Stored data entries:
□ □ □

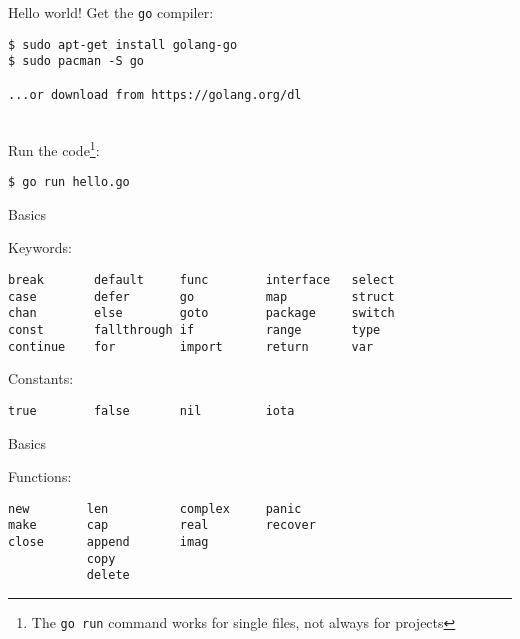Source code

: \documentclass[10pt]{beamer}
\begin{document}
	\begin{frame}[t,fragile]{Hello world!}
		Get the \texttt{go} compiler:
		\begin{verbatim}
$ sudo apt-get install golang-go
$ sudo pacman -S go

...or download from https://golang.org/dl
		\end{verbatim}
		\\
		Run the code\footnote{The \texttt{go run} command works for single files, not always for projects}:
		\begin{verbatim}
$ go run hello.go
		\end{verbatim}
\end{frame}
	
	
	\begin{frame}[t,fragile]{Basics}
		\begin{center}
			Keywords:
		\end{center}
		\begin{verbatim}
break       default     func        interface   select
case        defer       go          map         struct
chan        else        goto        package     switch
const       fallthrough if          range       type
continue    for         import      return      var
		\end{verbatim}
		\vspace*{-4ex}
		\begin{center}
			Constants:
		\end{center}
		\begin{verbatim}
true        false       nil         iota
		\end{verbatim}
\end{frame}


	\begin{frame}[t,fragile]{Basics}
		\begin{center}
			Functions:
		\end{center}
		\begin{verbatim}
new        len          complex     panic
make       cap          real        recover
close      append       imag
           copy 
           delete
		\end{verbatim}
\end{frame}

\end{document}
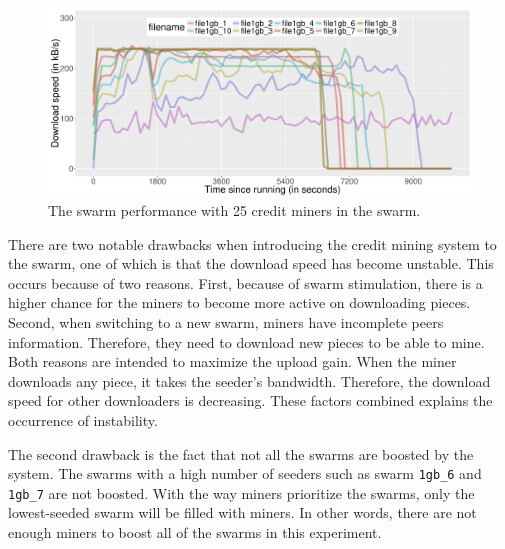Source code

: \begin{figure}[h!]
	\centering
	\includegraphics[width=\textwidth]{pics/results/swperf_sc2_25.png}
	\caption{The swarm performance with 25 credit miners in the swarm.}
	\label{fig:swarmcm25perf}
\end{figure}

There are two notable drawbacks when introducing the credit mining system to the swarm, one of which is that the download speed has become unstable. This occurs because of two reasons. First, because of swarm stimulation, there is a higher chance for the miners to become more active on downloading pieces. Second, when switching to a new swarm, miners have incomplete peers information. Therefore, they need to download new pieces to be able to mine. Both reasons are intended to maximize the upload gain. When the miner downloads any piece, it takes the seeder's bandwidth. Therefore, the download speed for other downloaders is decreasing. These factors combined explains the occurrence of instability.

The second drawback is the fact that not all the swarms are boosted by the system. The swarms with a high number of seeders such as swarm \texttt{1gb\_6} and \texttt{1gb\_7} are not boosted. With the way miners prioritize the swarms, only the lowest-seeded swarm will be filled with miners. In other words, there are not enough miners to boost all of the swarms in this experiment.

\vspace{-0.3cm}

□ □ □

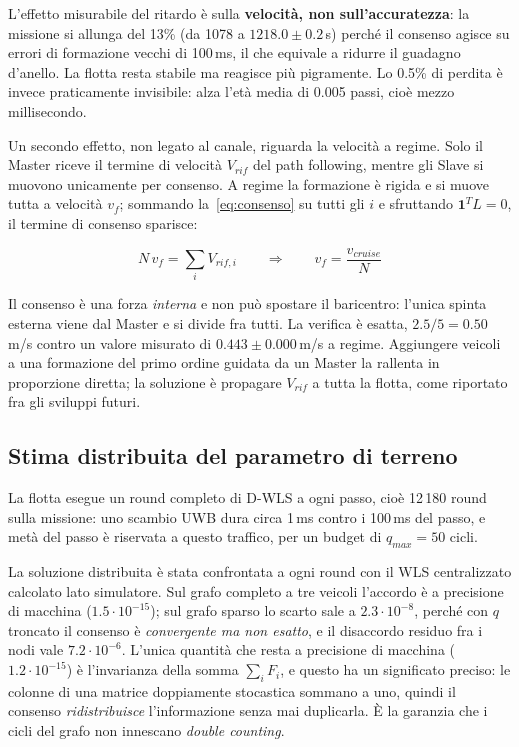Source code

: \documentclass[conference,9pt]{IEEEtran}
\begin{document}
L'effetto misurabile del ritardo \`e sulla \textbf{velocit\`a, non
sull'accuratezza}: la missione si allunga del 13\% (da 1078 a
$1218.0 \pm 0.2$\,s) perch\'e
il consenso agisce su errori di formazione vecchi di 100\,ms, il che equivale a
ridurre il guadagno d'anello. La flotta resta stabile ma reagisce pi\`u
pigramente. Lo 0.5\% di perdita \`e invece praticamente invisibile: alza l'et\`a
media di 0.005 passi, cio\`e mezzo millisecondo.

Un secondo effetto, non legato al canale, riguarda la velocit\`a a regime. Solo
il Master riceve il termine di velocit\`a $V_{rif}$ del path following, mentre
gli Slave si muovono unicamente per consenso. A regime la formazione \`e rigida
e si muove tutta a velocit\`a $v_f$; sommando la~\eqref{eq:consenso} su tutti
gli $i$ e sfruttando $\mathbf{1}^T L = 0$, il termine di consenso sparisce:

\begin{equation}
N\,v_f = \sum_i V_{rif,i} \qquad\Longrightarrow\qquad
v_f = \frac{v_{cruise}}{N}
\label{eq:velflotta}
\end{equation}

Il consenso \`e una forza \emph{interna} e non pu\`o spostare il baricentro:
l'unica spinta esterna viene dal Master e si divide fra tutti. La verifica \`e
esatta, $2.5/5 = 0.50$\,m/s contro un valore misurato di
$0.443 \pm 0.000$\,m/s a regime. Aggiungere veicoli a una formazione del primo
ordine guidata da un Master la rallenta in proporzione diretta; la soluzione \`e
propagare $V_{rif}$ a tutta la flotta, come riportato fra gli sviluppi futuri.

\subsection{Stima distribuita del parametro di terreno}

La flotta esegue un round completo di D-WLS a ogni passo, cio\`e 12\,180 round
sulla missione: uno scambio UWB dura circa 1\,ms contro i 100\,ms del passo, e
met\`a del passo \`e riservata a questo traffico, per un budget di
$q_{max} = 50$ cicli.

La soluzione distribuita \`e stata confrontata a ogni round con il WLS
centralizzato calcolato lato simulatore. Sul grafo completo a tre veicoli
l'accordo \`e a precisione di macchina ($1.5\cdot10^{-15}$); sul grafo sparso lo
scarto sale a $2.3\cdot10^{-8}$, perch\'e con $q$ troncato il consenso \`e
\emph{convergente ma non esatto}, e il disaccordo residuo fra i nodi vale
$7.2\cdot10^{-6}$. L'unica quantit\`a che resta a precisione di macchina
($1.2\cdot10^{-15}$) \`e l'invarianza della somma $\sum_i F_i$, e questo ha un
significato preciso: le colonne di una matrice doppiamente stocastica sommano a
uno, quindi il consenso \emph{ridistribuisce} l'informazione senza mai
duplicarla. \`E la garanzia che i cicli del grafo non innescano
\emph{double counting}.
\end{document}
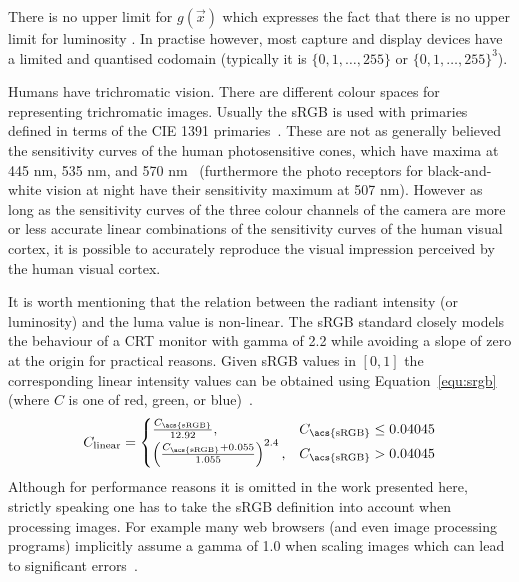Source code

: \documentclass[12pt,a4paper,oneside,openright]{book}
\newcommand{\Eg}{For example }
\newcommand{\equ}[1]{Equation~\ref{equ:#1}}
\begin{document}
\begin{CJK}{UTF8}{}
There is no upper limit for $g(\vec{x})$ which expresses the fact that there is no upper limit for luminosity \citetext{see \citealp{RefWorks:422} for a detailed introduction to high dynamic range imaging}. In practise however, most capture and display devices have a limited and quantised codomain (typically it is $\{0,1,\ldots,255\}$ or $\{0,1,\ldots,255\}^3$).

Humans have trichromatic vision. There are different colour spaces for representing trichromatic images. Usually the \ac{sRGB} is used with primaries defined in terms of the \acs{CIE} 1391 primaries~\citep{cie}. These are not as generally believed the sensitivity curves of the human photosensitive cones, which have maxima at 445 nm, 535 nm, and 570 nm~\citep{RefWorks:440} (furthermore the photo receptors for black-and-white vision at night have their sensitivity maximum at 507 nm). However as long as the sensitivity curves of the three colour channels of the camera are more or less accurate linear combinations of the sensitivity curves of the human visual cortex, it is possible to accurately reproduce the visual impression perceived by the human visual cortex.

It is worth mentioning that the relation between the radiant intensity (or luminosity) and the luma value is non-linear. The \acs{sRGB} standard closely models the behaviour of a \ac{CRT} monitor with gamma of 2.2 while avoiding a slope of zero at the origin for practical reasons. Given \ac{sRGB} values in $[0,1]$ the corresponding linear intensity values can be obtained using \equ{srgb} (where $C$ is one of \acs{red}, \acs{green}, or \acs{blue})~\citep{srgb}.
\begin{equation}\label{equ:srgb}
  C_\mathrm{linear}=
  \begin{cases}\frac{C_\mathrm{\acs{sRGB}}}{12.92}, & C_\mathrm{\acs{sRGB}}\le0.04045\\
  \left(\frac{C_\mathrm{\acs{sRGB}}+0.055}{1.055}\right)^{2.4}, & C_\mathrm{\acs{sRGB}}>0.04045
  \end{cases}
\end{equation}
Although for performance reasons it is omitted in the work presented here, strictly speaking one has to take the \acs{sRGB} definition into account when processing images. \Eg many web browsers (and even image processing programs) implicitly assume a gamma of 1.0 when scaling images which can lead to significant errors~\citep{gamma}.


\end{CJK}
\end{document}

□ □ □

* [PROBLEM TO WORK ON]: The answer must consist of every line from the entries above that contains the string "distribuita".

* [SOLUTION TO THE EXERCISE]:
\subsection{Stima distribuita del parametro di terreno}
La soluzione distribuita \`e stata confrontata a ogni round con il WLS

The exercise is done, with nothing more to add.